→ **Task directions**: Every record should be copied exactly, except that pictures are to be omitted.

Stored data entries
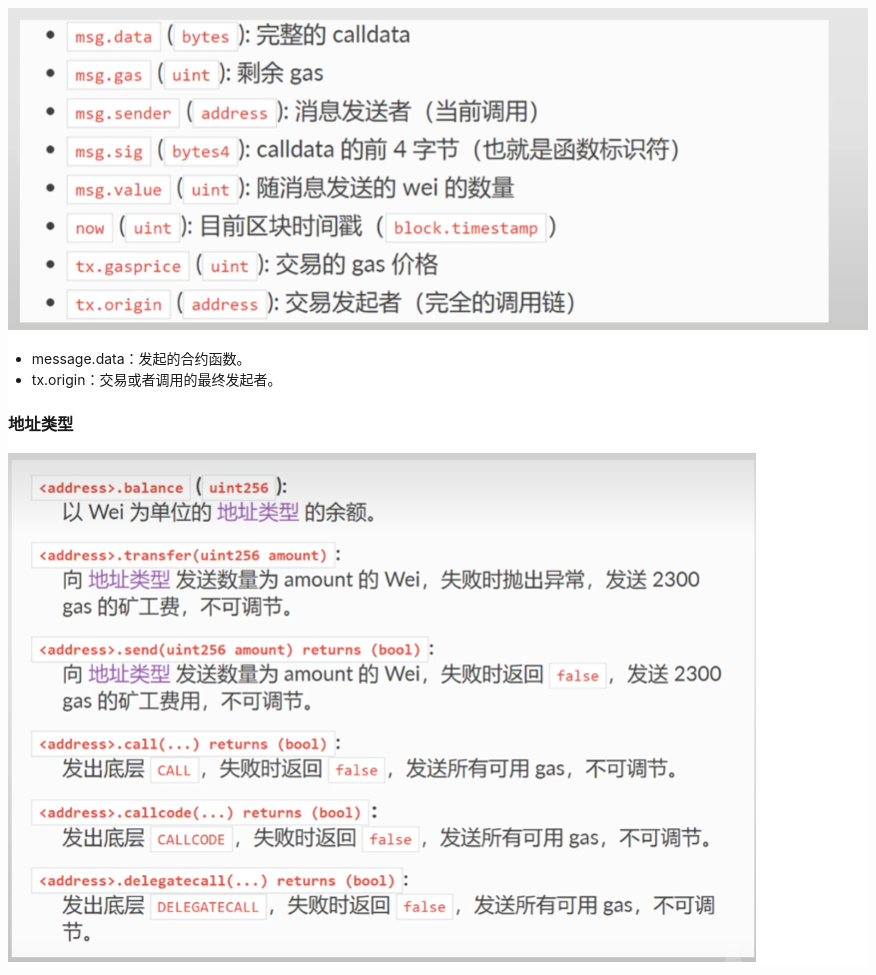 ![](../pic/Pasted%20image%2020240731190048.png)


- message.data：发起的合约函数。
- tx.origin：交易或者调用的最终发起者。

### 地址类型
![](../pic/Pasted%20image%2020240731190411.png)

→ **Solution to this task**:
 ![](../pic/Pasted%20image%2020240731190048.png)


- message.data：发起的合约函数。
- tx.origin：交易或者调用的最终发起者。

### 地址类型
![](../pic/Pasted%20image%2020240731190411.png)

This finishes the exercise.